24 September 2019

Thomas Cook

Image result for mr thomas cook

I have watched the demise of the Thomas Cook travel company with great sadness. Not just because it is one of our old traditions emanating from 1841, when Thomas Cook set up his very first travel business, but because I have a very special association with it. It was my very first employer.

In the summer of 1973, having left university with a degree in German, I knew what I did NOT want to do. My love of German had been purely to learn more about the great writers, the country and discover my roots. I knew I didn't want to be a teacher, an interpreter or a translator, but beyond that I didn't really have a clue what I wanted to do. Around that time, my parents had booked a holiday with Thomas Cook and suddenly the penny dropped that maybe I could utilise my  knowledge of German in that great company. I wrote to Head Office, got an interview and was assured my knowledge of German and French would come in very handy. In my head, I assumed I would travel and arrange hotel contracts or sample a resort and do feedback. I couldn't wait.  I started working for them in September 1973.

At that time, the Head Office was situated in Berkeley Street, just off Piccadilly. (It relocated several years later to modern offices in Peterborough.) When I turned up on my first morning at the great portals, I felt I had arrived. The offices took up the entire block and looked like a grand hotel. Once off the street and through the grand doors, you entered a massive shop almost akin to an old-fashioned bank with wooden counters and desks dotted about with travel advisers sitting in them. At the front entrance was a reception desk manned by several women in Thomas Cook uniform, not unlike air hostesses, welcoming customers in and directing them to the appropriate travel desks - be it Far Eastern Travel, cruising, the Americas, or UK. Upstairs were further departments dealing with postal bookings coming in from Thomas Cook offices all over the world. 

I quickly discovered that my job was not as exotic as I had hoped. I was found a uniform and became one of the receptionists. My use of German and French was non-existent. The majority of customers were from the USA, Australia or Japan. They had booked in their respective countries through Thomas Cook to go on UK or European coach tours. These bookings had been telexed (remember telexes?) through to Head Office and clerks had files on these customers waiting for them to come in and collect their coach tickets once in the UK. My job was to tell the client to take a seat and then I would look up in a manual card index system which booking clerk had the details on that particular client. I would call the clerk to the reception desk and introduce them to the client. Something a trained monkey could do and not something requiring a university degree!  We were treated by the booking clerks as brainless, even though I did manage to learn a bit of Japanese to welcome the Japanese clients and tell them to take a seat. Our lowly position was not helped by the Head receptionist, a woman in her forties, who was obviously going through a bad patch in her marriage.
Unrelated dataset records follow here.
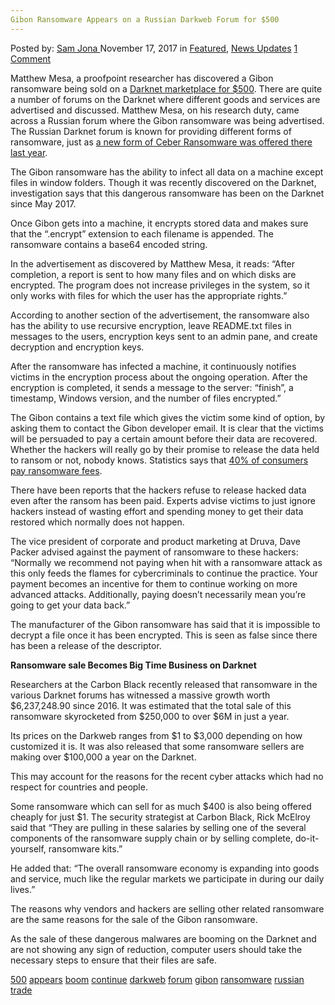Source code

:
```yaml
---
Gibon Ransomware Appears on a Russian Darkweb Forum for $500
---
```

<article class="post-listing post-23552 post type-post status-publish format-standard has-post-thumbnail hentry  tag-2424 tag-appears tag-boom tag-continue tag-darkweb tag-forum tag-gibon tag-ransomware tag-russian tag-trade">
<div class="post-inner">
    <span>Posted by: <a href="https://www.deepdotweb.com/author/samjona/" title="">Sam Jona </a></span>
<span>November 17, 2017</span>
<span>in <a href="https://www.deepdotweb.com/category/deepdot-news/" rel="category tag">Featured</a>, <a href="https://www.deepdotweb.com/category/news-updates/" rel="category tag">News Updates</a></span>
<span><a href="https://www.deepdotweb.com/2017/11/17/gibon-ransomware-appears-russian-darkweb-forum-500/#comments">1 Comment</a></span>
</p>
<div class="clear"></div>
    
<p>Matthew Mesa, a proofpoint researcher has discovered a Gibon ransomware being sold on a <a href="https://www.scmagazine.com/gibon-ransomware-delivered-via-malspam/article/705727/">Darknet marketplace for $500</a>. There are quite a number of forums on the Darknet where different goods and services are advertised and discussed. Matthew Mesa, on his research duty, came across a Russian forum where the Gibon ransomware was being advertised. The Russian Darknet forum is known for providing different forms of ransomware, just as <a href="https://www.deepdotweb.com/2016/05/30/new-form-cerber-ransomware-offered-russian-hacking-forum/">a new form of Ceber Ransomware was offered there last year</a>.</p>
<p>The Gibon ransomware has the ability to infect all data on a machine except files in window folders. Though it was recently discovered on the Darknet, investigation says that this dangerous ransomware has been on the Darknet since May 2017.</p>
<p>Once Gibon gets into a machine, it encrypts stored data and makes sure that the &#8220;.encrypt&#8221; extension to each filename is appended. The ransomware contains a base64 encoded string.</p>
<p>In the advertisement as discovered by Matthew Mesa, it reads: “After completion, a report is sent to how many files and on which disks are encrypted. The program does not increase privileges in the system, so it only works with files for which the user has the appropriate rights.”</p>
<p>According to another section of the advertisement, the ransomware also has the ability to use recursive encryption, leave README.txt files in messages to the users, encryption keys sent to an admin pane, and create decryption and encryption keys.</p>
<p>After the ransomware has infected a machine, it continuously notifies victims in the encryption process about the ongoing operation. After the encryption is completed, it sends a message to the server: &#8220;finish&#8221;, a timestamp, Windows version, and the number of files encrypted.”</p>
<p>The Gibon contains a text file which gives the victim some kind of option, by asking them to contact the Gibon developer email. It is clear that the victims will be persuaded to pay a certain amount before their data are recovered. Whether the hackers will really go by their promise to release the data held to ransom or not, nobody knows. Statistics says that <a href="https://www.deepdotweb.com/2017/05/07/almost-40-consumers-pay-ransomware-fees/">40% of consumers pay ransomware fees</a>.</p>
<p>There have been reports that the hackers refuse to release hacked data even after the ransom has been paid. Experts advise victims to just ignore hackers instead of wasting effort and spending money to get their data restored which normally does not happen.</p>
<p>The vice president of corporate and product marketing at Druva, Dave Packer advised against the payment of ransomware to these hackers: “Normally we recommend not paying when hit with a ransomware attack as this only feeds the flames for cybercriminals to continue the practice. Your payment becomes an incentive for them to continue working on more advanced attacks. Additionally, paying doesn&#8217;t necessarily mean you&#8217;re going to get your data back.”</p>
<p>The manufacturer of the Gibon ransomware has said that it is impossible to decrypt a file once it has been encrypted. This is seen as false since there has been a release of the descriptor.</p>
<p><strong>Ransomware sale Becomes Big Time Business on Darknet</strong></p>
<p>Researchers at the Carbon Black recently released that ransomware in the various Darknet forums has witnessed a massive growth worth $6,237,248.90 since 2016. It was estimated that the total sale of this ransomware skyrocketed from $250,000 to over $6M in just a year.</p>
<p>Its prices on the Darkweb ranges from $1 to $3,000 depending on how customized it is. It was also released that some ransomware sellers are making over $100,000 a year on the Darknet.</p>
<p>This may account for the reasons for the recent cyber attacks which had no respect for countries and people.</p>
<p>Some ransomware which can sell for as much $400 is also being offered cheaply for just $1. The security strategist at Carbon Black, Rick McElroy said that &#8220;They are pulling in these salaries by selling one of the several components of the ransomware supply chain or by selling complete, do-it-yourself, ransomware kits.&#8221;</p>
<p>He added that: “The overall ransomware economy is expanding into goods and service, much like the regular markets we participate in during our daily lives.”</p>
<p>The reasons why vendors and hackers are selling other related ransomware are the same reasons for the sale of the Gibon ransomware.</p>
<p><a id="post-23552-_gjdgxs"></a> As the sale of these dangerous malwares are booming on the Darknet and are not showing any sign of reduction, computer users should take the necessary steps to ensure that their files are safe.</p>
</div>
<a href="https://www.deepdotweb.com/tag/500/" rel="tag">500</a> <a href="https://www.deepdotweb.com/tag/appears/" rel="tag">appears</a> <a href="https://www.deepdotweb.com/tag/boom/" rel="tag">boom</a> <a href="https://www.deepdotweb.com/tag/continue/" rel="tag">continue</a> <a href="https://www.deepdotweb.com/tag/darkweb/" rel="tag">darkweb</a> <a href="https://www.deepdotweb.com/tag/forum/" rel="tag">forum</a> <a href="https://www.deepdotweb.com/tag/gibon/" rel="tag">gibon</a> <a href="https://www.deepdotweb.com/tag/ransomware/" rel="tag">ransomware</a> <a href="https://www.deepdotweb.com/tag/russian/" rel="tag">russian</a> <a href="https://www.deepdotweb.com/tag/trade/" rel="tag">trade</a></span> <span style="display:none" class="updated">2017-11-17</span>
<div style="display:none" class="vcard author" itemprop="author" itemscope itemtype="http://schema.org/Person"><strong class="fn" itemprop="name"><a href="https://www.deepdotweb.com/author/samjona/" title="Posts by Sam Jona" rel="author">Sam Jona</a></strong></div>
She used to disappear every lunchtime at midday with one of the seedy departmental managers and retire to the adjacent Mayfair Hotel for a 3-hour "lunch". She would always roll back extremely dischevelled with a twinkle in her eye and her uniform the worse for wear. I never did discover why it took the hotel so long to serve her lunch.

After ten months, I could stand no more as we were little more than eye candy, so quit and got a job with the Civil Service. However, I have always had a great affection for Thomas Cook, being my first employer, so feel great sadness that it is no more. 

02 September 2019

Three Score Years and Ten

I was down in Brighton at the weekend, celebrating my friend's 70th birthday. We had a ball partying non-stop from 7pm till well past midnight in a quirky venue with a jazz quartet, an Indian renowned chef cooking a two-course dinner and a DJ playing music to which we danced until we could dance no more. Well over fifty people (probably more like eighty) were there in a tiny cramped space, including a large contingent from Paris, who had come over specially for the day, as my friend studied French back in the day. The wine and goodwill flowed. We even stood to attention and sang La Marseillaise. It was a great evening, followed the next day by a wonderful fish lunch in a seafront restaurant. The French were at that too, ordering plate-fulls of mussels and langoustines. Here I am at the party. My 70th is in 15 months' time. I'm going to have to start planning to match that.